С VI1 – V1 вв. до н.э. в архаических литературах начинает складываться жанровый канон. Древнегреческие авторы сами представляют этот канон: Гомер – эпическую поэму, Эзоп – басню, Эсхил, Софокл и Эврипид – трагедию. В эпоху Возрождения формируется иной тип жанрового сознания. Не автор, а само литературное произведение воспринимается в форме жанра (С.Н. Брайтман. Историческая поэтика, 2001): читатель воспринимал именно поэму, оду, элегию или роман, а уже потом они были для него созданием того или иного автора.
Полностью разработанная и строго дифференцированная система жанров складывается лишь к XVIII веку. В средневековых литературах жанровые единства носят диффузный характер. Количество жанров разрастается от нескольких десятков (древнерусская литература) до 150 (китайская средневековая литература). В таких жанровых наборах фольклорные жанры дополняют литературные. Все жанры традиционалистского этапа развития литературы восходят к архаическим началам. Изначально элегия – это надгробный плач, идиллия – пастушеская песня, баллада входила в состав весенних игровых песен, новелла рождалась из анекдота. Только роман не обязан своим происхождением какому-либо отдельному жанру. Уже древнегреческий роман вбирает в себя почти все жанры античной литературы (эпос, драму, элегию и идиллию).

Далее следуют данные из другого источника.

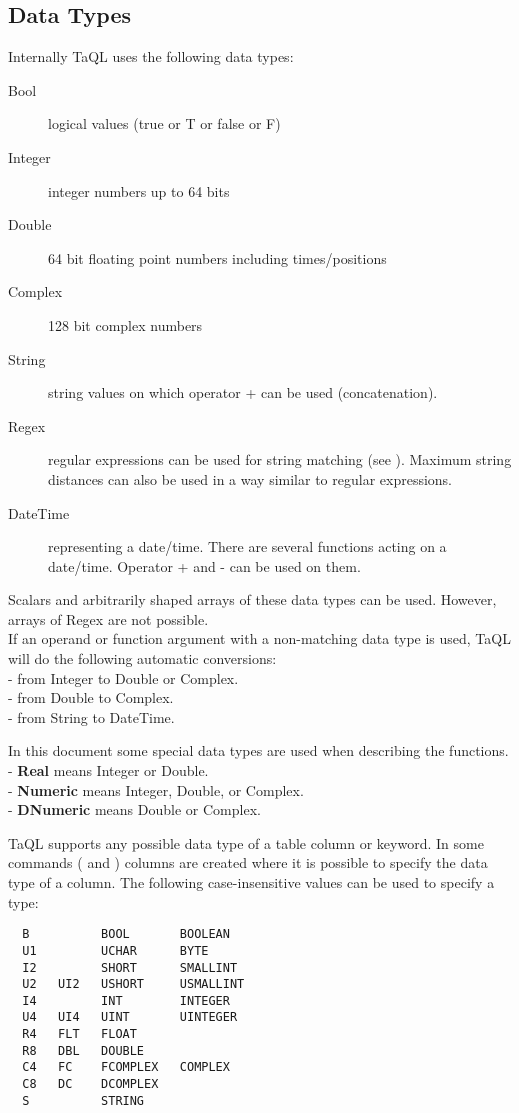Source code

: \subsection{\label{TAQL:DATATYPES}Data Types}
Internally TaQL uses the following data types:
\begin{description}
  \item[Bool ] logical values (true or T or false or F)
  \item[Integer ] integer numbers up to 64 bits
  \item[Double ] 64 bit floating point numbers including times/positions
  \item[Complex ] 128 bit complex numbers
  \item[String ] string values on which operator + can be used (concatenation).
  \item[Regex ] regular expressions can be used for string
    matching (see ). Maximum string
    distances can also be used in a way similar to regular
    expressions. 
  \item[DateTime ] representing a date/time. There are several functions
       acting on a date/time. Operator + and - can be used on them.
\end{description}
Scalars and arbitrarily shaped arrays of these data types can be used.
However, arrays of Regex are not possible.
\\If an operand or function argument with a non-matching data type
is used, TaQL will do the following automatic conversions:
\\- from Integer to Double or Complex.
\\- from Double to Complex.
\\- from String to DateTime.

In this document some special data types are used when describing the functions.
\\- \textbf{Real} means Integer or Double.
\\- \textbf{Numeric} means Integer, Double, or Complex.
\\- \textbf{DNumeric} means Double or Complex.

\label{TAQL:DATATYPESTRING}
TaQL supports any possible data type of a table column or keyword.
In some commands ( and
) columns are created where
it is possible to specify the data type of a column. 
The following case-insensitive values can be used to specify a type:
\begin{verbatim}
  B          BOOL       BOOLEAN
  U1         UCHAR      BYTE
  I2         SHORT      SMALLINT
  U2   UI2   USHORT     USMALLINT
  I4         INT        INTEGER
  U4   UI4   UINT       UINTEGER
  R4   FLT   FLOAT
  R8   DBL   DOUBLE
  C4   FC    FCOMPLEX   COMPLEX
  C8   DC    DCOMPLEX
  S          STRING
\end{verbatim}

В процессе жанрообразования формируются и строгие жанровые формы (танка, хокку, газель, притча, новелла, басня), и свободные жанровые формы, например элегия. В европейских элегиях XVI – XVII вв. элегия может носить и любовный, и исторический, и торжественный характер. В XVIII веке устанавливается собственно элегическая ситуация: человек перед лицом времени и смерти. От обобщенности этих переживаний элегическая медитация переключается на индивидуальный внутренний мир лирического героя. На этом этапе развития литературы содержательная специфика элегии заключается в обнаружении внутренних коллизий между осознанностью зависимости человека от быстротекущего времени и эмоциональной попыткой ее преодолеть. Такой неустойчивый и обратимый переход от одного состояния к другому можно уловить в известной элегии Н.М. Карамзина «Меланхолия»:
О, Меланхолия! Нежнейший перелив
От скорби и тоски к утехам наслажденья!
Веселья нет еще, и нет уже мученья;
Отчаянье прошло… Но, слезы осушив,
Ты радостно на мир взглянуть не смеешь
И матери своей, печали, вид имеешь.
В процессе деканонизации жанров в классической литературе происходит их смешение и смещение жанровых границ. Жанровое сознание перестает быть исходным творческим импульсом для писателя. В элегии концентрируется контрастное сочетание скорби и радости. В стихотворении А.С. Пушкина «Брожу ли я вдоль улиц шумных (1829) размышления о смерти возникают в контекстах, которые не ассоциируются со смертью, а противоречат ей:
У пусть у гробового входа
Младая будет жизнь играть,
И равнодушная природа
Красою вечною сиять.
В конце стихотворения 1835 года «Вновь я посетил» элегическая тема смерти трансформируется в мотив бессмертия, обеспеченного беспрерывностью жизни природы и семьи в ее будущем.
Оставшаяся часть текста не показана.